Les pays du G20 et l'Organisation de développement et de coopération économiques (OCDE) ont commencé en 2013 à travailler formellement sur le projet de réforme fiscale mondiale (le projet BEPS, un acronyme pour «Base Erosion and Profit Shifting», ou érosion de la base d'imposition et transfert de bénéfices). Le projet BEPS a été signé par une soixantaine de pays, dont le Canada, en septembre dernier. Mais le rôle des paradis fiscaux était aussi un phénomène bien documenté dès la fin des années 90. En 1999, un rapport d'un comité de l'Union européenne concluait que l'utilisation d'une succursale financière suisse d'une société du Luxembourg était une mesure fiscale nocive. En 2000, l'OCDE publiait sa première liste de paradis fiscaux.

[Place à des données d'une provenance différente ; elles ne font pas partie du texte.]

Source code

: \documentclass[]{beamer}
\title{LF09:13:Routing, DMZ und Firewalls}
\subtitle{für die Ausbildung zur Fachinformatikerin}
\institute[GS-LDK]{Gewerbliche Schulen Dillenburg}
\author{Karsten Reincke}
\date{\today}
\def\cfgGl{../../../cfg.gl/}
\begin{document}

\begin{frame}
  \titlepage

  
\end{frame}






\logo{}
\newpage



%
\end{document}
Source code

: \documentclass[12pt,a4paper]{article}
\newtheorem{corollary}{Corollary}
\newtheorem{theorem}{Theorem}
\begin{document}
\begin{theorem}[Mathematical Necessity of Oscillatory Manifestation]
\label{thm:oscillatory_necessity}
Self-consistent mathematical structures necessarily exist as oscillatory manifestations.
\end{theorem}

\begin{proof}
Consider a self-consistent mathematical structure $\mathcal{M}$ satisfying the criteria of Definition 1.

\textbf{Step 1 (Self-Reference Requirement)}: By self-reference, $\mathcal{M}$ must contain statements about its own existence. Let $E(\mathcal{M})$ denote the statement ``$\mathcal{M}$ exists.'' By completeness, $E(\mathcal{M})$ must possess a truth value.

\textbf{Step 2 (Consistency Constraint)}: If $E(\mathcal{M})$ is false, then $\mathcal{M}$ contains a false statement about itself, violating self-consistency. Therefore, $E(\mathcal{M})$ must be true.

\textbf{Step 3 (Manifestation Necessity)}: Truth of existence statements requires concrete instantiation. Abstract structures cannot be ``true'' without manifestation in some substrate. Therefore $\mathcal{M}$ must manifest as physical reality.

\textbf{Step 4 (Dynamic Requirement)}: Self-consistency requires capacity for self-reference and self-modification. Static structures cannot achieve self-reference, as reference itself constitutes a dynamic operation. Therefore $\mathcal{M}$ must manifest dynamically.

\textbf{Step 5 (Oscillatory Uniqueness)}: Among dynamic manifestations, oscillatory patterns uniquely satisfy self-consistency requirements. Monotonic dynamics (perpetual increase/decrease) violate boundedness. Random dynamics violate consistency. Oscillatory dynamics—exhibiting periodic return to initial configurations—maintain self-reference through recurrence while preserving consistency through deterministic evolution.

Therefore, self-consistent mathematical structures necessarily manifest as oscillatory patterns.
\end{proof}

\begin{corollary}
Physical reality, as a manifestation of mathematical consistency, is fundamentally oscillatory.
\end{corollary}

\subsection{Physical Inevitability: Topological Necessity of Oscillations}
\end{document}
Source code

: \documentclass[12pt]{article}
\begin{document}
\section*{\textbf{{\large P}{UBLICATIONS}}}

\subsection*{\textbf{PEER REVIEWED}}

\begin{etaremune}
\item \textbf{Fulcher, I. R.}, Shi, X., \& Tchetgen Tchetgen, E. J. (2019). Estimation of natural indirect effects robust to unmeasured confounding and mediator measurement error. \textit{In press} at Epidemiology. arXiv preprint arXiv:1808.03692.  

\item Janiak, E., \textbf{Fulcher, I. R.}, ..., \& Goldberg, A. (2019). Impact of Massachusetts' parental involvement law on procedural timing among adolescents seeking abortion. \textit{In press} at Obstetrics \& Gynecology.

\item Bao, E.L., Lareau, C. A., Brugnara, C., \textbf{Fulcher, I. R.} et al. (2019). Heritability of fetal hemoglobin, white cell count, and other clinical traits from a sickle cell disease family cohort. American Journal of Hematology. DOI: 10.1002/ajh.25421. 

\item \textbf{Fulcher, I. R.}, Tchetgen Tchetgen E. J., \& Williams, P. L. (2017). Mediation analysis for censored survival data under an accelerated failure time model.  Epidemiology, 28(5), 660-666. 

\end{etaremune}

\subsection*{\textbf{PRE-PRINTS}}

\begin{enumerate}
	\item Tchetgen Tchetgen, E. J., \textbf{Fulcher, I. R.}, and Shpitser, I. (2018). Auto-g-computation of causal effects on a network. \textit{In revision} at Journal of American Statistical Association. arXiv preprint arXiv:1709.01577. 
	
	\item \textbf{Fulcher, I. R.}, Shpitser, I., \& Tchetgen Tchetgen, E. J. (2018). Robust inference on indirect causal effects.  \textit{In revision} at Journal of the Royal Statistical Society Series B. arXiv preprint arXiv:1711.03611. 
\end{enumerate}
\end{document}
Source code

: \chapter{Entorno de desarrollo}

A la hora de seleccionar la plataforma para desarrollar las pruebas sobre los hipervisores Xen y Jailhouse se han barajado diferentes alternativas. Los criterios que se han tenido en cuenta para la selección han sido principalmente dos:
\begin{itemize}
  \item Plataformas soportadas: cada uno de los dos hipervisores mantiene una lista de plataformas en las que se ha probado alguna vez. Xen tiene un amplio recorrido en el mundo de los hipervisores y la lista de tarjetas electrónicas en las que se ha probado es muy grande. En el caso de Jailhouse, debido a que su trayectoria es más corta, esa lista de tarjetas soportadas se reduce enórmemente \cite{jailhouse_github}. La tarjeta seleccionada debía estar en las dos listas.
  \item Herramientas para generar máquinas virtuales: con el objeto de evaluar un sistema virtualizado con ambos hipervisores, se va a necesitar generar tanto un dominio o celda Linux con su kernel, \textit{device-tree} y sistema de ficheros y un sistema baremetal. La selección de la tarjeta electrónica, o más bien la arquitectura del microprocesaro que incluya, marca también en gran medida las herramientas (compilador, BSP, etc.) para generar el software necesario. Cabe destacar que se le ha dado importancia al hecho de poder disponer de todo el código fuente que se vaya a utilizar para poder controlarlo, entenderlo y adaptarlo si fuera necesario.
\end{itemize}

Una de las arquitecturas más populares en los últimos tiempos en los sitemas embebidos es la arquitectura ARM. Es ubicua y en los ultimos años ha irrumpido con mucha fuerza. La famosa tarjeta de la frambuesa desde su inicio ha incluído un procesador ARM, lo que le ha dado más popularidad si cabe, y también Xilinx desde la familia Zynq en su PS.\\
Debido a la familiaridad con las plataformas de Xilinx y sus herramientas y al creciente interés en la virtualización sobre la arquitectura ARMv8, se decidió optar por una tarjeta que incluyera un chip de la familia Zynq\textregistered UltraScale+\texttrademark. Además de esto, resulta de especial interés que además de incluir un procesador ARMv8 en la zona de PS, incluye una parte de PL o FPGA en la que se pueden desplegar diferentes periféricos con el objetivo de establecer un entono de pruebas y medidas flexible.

D'autres déclarations de M. Péladeau lundi

Sur le compte de banque de Philippe Couillard à l'île de Jersey durant les années 90: 

«Est-ce qu'il avait besoin de le faire? Il faut faire attention, il ne faut pas confondre une situation personnelle à une situation corporative. [...] Ce sont des choix qu'il a faits. Peut-être qu'il aurait très bien pu faire verser son salaire dans un compte de banque au Québec.»

Sur sa crédibilité comme politicien pour lutter contre les paradis fiscaux: 

«Je connais ce dont il s'agit. Ayant été dans le milieu des affaires, je comprends que ça fonctionne de telle et telle façon, et c'est la raison pour laquelle je ne souhaitais que ce genre de système soit mis en place pour les entreprises dont j'avais la direction. [...] Je persiste à penser que nous devons mettre en place les mesures nécessaires pour combattre l'évitement. Je considère que nous devons être assis dans le concert des nations pour mettre en place. On constate qu'au Canada, il n'y a pas beaucoup d'enthousiasme, le lobby de Bay Street est très important à Ottawa. Les banques canadiennes font le commerce de cet évitement fiscal.»

A-t-il des preuves écrites qu'il a donné des instructions pour ne pas utiliser les paradis fiscaux chez Québecor?

«Écoutez, j'ai été PDG pendant 15 ans, j'ai donné des instructions. Je n'ai pas amené ça avec moi ce matin. Pourquoi, est-ce que vous voulez instaurer un tribunal ce matin, M. Arcand? Je vous dis que je n'en ai pas créé. C'est ma parole contre celle de Radio-Canada éventuellement. Qu'ils fassent la preuve, le cas échéant. Pour l'instant, ce sont de graves accusations qui sont faites à mon endroit, qui n'ont pas lieu d'être.»